Exercise description: In the records below, the line with "November 19 and" opens the range and the line with "the control of" closes it; print that range exactly and nothing else.

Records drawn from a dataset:
•••

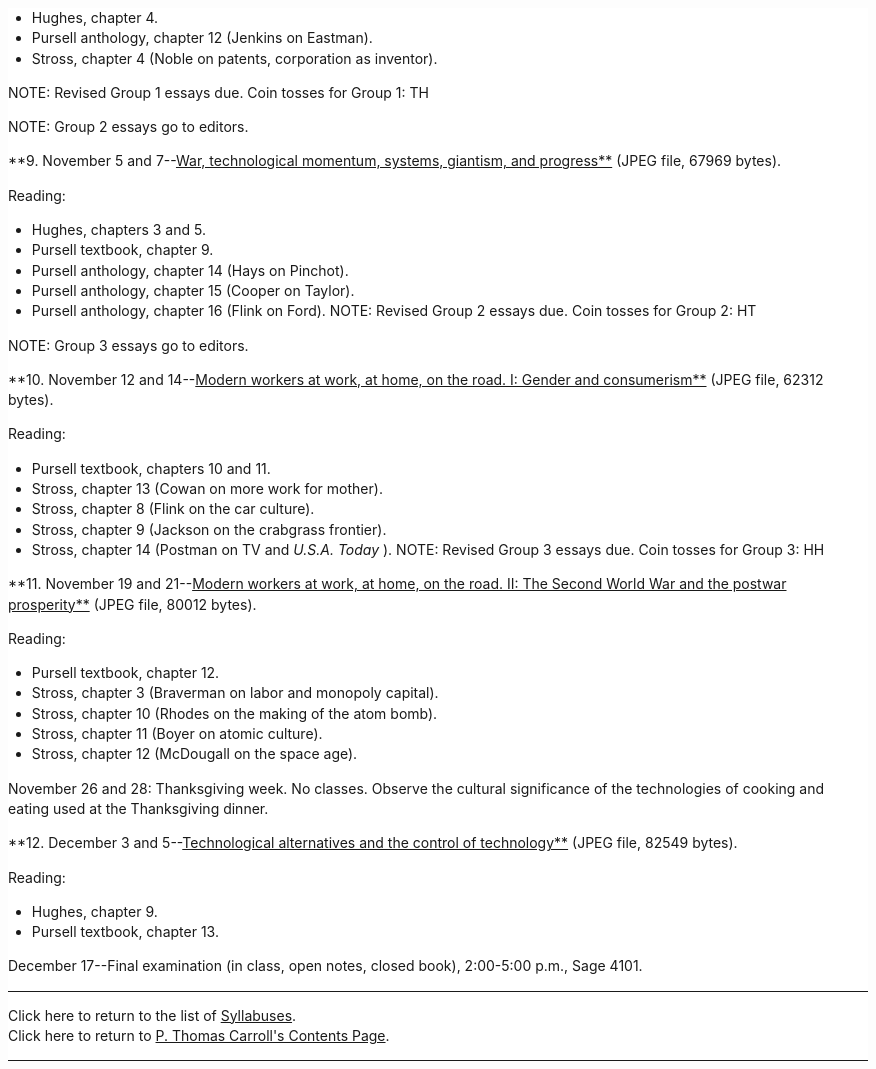   * Hughes, chapter 4. 
  * Pursell anthology, chapter 12 (Jenkins on Eastman). 
  * Stross, chapter 4 (Noble on patents, corporation as inventor). 

NOTE: Revised Group 1 essays due. Coin tosses for Group 1: TH

NOTE: Group 2 essays go to editors.

**9\. November 5 and 7--[War, technological momentum, systems, giantism, and
progress**](hoatlec9.html) (JPEG file, 67969 bytes).

Reading:

  * Hughes, chapters 3 and 5. 
  * Pursell textbook, chapter 9. 
  * Pursell anthology, chapter 14 (Hays on Pinchot). 
  * Pursell anthology, chapter 15 (Cooper on Taylor). 
  * Pursell anthology, chapter 16 (Flink on Ford). 
NOTE: Revised Group 2 essays due. Coin tosses for Group 2: HT

NOTE: Group 3 essays go to editors.

**10\. November 12 and 14--[Modern workers at work, at home, on the road. I:
Gender and consumerism**](hoatlec10.html) (JPEG file, 62312 bytes).

Reading:

  * Pursell textbook, chapters 10 and 11. 
  * Stross, chapter 13 (Cowan on more work for mother). 
  * Stross, chapter 8 (Flink on the car culture). 
  * Stross, chapter 9 (Jackson on the crabgrass frontier). 
  * Stross, chapter 14 (Postman on TV and _U.S.A. Today_ ). 
NOTE: Revised Group 3 essays due. Coin tosses for Group 3: HH

**11\. November 19 and 21--[Modern workers at work, at home, on the road. II:
The Second World War and the postwar prosperity**](hoatlec11.html) (JPEG file,
80012 bytes).

Reading:

  * Pursell textbook, chapter 12. 
  * Stross, chapter 3 (Braverman on labor and monopoly capital). 
  * Stross, chapter 10 (Rhodes on the making of the atom bomb). 
  * Stross, chapter 11 (Boyer on atomic culture). 
  * Stross, chapter 12 (McDougall on the space age). 

November 26 and 28: Thanksgiving week. No classes. Observe the cultural
significance of the technologies of cooking and eating used at the
Thanksgiving dinner.

**12\. December 3 and 5--[Technological alternatives and the control of
technology**](hoatlec12.html) (JPEG file, 82549 bytes).

Reading:

  * Hughes, chapter 9. 
  * Pursell textbook, chapter 13. 

December 17--Final examination (in class, open notes, closed book), 2:00-5:00
p.m., Sage 4101.  

* * *

Click here to return to the list of [ Syllabuses](syllabuses.html).  
Click here to return to [ P. Thomas Carroll's Contents
Page](http://www.rpi.edu/~carroll/contents.html).  

* * *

•••

Answer for the task:
**11\. November 19 and 21--[Modern workers at work, at home, on the road. II:
The Second World War and the postwar prosperity**](hoatlec11.html) (JPEG file,
80012 bytes).

Reading:

  * Pursell textbook, chapter 12. 
  * Stross, chapter 3 (Braverman on labor and monopoly capital). 
  * Stross, chapter 10 (Rhodes on the making of the atom bomb). 
  * Stross, chapter 11 (Boyer on atomic culture). 
  * Stross, chapter 12 (McDougall on the space age). 

November 26 and 28: Thanksgiving week. No classes. Observe the cultural
significance of the technologies of cooking and eating used at the
Thanksgiving dinner.

**12\. December 3 and 5--[Technological alternatives and the control of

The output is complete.